Diciamo che c’è un nuovo rapporto delle persone con la dimenticanza. In passato ci impegnavamo più che altro a ricordare le cose e l’oblio procedeva da solo, interveniva in modo spontaneo a selezionare le informazioni che non dovevano durare nel tempo. Adesso la difficoltà s’inverte e sta nel ricordarsi di non ricordare; occorre impegnarsi di più per dimenticare visto che online tutti i ricordi e le informazioni vengono preservati. Si può dunque ragionare sul paradosso finale a cui si arriva: per dimenticare i ricordi conviene moltiplicarli, per farne scalare uno dal primo posto all’undicesimo dei risultati di un motore di ricerca, quando sappiamo che si tende a leggere solo le prime risposte.

È credibile o illusorio che le macchine arrivino a predire il nostro futuro?

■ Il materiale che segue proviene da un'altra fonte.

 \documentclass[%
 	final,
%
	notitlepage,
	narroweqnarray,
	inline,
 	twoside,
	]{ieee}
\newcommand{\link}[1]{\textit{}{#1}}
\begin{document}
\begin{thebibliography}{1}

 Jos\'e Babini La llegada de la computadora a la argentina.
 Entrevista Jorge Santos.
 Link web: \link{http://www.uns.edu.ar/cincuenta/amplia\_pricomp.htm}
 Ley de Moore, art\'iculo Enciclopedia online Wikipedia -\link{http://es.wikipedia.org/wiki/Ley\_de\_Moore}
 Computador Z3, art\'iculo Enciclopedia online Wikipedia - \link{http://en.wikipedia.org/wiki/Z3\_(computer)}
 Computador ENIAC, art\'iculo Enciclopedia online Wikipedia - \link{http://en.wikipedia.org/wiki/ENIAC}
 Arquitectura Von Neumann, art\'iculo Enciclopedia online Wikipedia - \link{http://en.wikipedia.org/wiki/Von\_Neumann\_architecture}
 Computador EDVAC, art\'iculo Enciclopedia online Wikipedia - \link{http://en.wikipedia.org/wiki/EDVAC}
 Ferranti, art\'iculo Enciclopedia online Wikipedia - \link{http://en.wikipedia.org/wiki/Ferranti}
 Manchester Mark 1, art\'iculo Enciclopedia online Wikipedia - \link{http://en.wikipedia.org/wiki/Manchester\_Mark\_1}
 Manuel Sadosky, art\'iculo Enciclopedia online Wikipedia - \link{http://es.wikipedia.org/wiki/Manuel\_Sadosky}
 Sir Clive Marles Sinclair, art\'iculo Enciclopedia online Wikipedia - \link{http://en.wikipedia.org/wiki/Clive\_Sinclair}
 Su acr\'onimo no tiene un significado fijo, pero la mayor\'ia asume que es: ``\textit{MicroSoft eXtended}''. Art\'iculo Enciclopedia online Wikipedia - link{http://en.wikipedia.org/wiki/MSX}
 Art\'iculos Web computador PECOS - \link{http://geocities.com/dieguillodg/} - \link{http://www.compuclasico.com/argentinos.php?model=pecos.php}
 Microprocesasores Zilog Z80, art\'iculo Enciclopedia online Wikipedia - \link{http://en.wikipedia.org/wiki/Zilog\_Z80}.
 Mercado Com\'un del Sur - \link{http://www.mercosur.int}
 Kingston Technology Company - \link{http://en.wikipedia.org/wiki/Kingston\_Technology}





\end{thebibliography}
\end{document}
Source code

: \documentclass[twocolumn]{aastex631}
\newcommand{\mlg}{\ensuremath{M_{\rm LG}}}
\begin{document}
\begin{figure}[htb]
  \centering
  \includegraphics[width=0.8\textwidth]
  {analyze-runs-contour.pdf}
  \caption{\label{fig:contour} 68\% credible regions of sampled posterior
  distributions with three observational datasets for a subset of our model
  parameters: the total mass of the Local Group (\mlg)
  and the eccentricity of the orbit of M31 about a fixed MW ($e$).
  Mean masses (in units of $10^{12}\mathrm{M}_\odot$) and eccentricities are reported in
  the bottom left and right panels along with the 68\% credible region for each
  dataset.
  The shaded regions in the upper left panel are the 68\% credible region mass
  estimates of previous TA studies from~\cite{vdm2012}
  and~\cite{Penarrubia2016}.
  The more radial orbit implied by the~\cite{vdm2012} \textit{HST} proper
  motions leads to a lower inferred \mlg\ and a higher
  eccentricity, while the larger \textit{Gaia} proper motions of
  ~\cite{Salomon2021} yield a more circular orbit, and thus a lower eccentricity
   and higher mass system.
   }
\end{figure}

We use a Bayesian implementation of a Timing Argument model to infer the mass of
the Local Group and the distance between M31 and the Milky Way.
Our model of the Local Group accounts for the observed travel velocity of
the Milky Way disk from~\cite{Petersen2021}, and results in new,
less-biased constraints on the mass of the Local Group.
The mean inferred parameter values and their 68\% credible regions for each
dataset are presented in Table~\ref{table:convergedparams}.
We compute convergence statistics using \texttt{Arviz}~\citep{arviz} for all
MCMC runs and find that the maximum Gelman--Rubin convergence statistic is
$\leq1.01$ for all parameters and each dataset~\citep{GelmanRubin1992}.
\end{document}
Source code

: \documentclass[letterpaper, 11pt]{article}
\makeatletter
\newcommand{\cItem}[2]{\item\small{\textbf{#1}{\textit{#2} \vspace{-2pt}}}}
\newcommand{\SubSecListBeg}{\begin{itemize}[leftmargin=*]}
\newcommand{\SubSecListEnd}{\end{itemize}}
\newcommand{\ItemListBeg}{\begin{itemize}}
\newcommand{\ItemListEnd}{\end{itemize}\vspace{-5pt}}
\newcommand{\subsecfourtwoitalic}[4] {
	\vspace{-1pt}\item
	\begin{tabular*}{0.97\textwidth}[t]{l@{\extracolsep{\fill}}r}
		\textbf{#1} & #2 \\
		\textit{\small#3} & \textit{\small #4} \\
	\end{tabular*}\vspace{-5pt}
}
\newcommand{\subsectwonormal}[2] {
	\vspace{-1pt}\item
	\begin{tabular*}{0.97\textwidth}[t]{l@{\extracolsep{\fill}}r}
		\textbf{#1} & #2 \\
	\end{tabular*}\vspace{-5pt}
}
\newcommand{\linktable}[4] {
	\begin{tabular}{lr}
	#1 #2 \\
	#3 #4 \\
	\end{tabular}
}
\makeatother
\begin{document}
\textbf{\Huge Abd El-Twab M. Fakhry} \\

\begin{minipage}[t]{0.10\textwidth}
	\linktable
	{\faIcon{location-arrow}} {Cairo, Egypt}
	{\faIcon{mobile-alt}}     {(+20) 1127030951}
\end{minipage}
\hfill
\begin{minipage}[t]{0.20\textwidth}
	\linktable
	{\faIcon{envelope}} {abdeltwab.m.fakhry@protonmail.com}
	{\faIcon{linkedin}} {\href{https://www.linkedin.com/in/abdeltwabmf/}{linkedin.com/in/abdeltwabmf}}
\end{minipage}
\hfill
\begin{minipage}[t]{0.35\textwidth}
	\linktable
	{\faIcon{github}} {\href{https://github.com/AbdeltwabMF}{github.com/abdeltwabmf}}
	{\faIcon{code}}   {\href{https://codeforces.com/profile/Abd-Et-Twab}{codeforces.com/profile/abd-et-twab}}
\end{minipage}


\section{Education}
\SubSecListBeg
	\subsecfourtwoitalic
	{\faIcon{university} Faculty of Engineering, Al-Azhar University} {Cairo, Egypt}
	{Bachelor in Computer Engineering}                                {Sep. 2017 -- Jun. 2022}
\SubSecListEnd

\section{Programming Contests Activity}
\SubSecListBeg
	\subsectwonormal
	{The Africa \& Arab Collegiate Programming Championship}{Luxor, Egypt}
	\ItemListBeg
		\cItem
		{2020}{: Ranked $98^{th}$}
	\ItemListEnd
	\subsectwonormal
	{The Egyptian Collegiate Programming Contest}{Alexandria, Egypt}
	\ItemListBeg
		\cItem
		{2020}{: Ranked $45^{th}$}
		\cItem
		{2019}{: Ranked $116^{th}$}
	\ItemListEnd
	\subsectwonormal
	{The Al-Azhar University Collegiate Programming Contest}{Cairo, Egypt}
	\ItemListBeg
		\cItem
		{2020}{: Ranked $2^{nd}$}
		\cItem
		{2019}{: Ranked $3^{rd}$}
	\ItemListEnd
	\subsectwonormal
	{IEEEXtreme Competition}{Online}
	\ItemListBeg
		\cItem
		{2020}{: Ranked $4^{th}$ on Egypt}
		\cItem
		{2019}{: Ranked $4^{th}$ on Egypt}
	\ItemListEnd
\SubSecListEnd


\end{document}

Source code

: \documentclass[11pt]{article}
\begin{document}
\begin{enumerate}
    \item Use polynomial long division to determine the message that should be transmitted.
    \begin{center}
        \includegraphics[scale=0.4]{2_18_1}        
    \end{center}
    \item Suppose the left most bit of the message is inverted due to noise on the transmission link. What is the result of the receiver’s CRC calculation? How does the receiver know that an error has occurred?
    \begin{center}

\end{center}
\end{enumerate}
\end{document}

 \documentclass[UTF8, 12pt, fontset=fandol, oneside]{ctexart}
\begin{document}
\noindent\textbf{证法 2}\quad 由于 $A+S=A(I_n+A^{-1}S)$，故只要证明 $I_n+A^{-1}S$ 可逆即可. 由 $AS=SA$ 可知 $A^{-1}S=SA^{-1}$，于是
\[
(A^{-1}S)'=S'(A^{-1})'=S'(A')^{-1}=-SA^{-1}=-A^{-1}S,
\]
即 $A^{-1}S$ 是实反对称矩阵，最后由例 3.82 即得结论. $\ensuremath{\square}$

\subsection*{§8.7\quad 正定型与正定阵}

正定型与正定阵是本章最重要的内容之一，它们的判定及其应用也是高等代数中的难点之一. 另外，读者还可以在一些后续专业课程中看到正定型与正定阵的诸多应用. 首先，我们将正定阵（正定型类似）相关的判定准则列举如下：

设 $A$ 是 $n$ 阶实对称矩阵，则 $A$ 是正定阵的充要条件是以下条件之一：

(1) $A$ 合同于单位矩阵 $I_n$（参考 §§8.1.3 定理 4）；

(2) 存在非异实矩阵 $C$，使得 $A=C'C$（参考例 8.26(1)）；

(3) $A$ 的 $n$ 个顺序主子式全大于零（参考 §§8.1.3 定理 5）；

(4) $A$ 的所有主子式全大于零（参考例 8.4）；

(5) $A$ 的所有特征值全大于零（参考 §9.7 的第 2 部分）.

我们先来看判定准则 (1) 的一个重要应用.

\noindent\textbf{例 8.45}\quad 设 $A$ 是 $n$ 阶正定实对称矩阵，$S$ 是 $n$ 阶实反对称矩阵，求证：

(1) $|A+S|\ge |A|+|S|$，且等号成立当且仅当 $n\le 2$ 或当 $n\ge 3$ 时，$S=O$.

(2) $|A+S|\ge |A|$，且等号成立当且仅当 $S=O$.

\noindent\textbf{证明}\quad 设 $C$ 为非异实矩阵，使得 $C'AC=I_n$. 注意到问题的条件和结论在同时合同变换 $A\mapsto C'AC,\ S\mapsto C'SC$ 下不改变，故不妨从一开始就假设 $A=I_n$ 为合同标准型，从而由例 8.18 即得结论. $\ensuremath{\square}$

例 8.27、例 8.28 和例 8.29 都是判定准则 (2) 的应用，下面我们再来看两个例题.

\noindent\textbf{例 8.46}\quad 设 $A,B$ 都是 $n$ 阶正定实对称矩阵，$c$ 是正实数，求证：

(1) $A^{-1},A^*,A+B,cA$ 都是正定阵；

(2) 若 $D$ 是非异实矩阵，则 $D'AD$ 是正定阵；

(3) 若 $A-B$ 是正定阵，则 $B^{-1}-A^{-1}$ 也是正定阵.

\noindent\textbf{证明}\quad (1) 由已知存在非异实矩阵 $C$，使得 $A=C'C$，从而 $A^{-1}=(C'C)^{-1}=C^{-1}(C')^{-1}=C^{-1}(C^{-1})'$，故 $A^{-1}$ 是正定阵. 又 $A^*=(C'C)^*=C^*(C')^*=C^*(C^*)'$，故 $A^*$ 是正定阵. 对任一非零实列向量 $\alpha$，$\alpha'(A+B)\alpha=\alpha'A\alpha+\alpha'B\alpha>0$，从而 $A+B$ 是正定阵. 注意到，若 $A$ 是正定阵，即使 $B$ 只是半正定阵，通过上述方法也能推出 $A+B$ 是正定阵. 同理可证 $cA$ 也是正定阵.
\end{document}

Il futuro non si poteva e non si può prevedere perché dipende dai comportamenti umani, che cambiano continuamente. Il futuro resta aperto, anche se possiamo ricordare che l’IA offre una serie di nuovi strumenti per rapportarci con l’incertezza del futuro. Se però finora si è tentato di anticiparlo affidandosi al calcolo delle probabilità, adesso gli algoritmi ci provano individuando nei big data correlazioni tra diverse configurazioni possibili. Non è detto che le correlazioni evidenziate siano per forza le più verosimili, pur basandosi gli algoritmi in parte su strutture probabilistiche. Il risultato del tentativo di prevedere il futuro è che gli algoritmi producono indicazioni sull’avvenire che risultano oscure per gli esseri umani, non essendo in grado di comprendere come sono state generate. Si tratta di previsioni che finiscono per ricordare le pratiche divinatorie del mondo antico, sibilline e oscure. Proprio quelle pratiche da cui la scienza si era allontanata.
 

Big data, machine learning e bot: sono tanti i termini nuovi che descrivono lo scenario hi-tech in cui siamo immersi. Ma sono ancora di più le implicazioni che le tecnologie dispiegano nella nostra vita. Sorgono così domande come «riusciremo a controllare qualcosa che non capiamo fino in fondo?» oppure «non è che le macchine stanno diventando troppo intelligenti?». A questi interrogativi, in un’ottica propositiva per la riflessione e l’intelligenza sociale, risponde Elena Esposito, professoressa ordinaria di Sociologia dei processi culturali e comunicativi presso le Università di Bielefeld (Germania) e di Bologna, nonché autrice del libro Comunicazione artificiale-Come gli algoritmi producono intelligenza sociale (Bocconi University Press, 2022, 224 pp, € 22).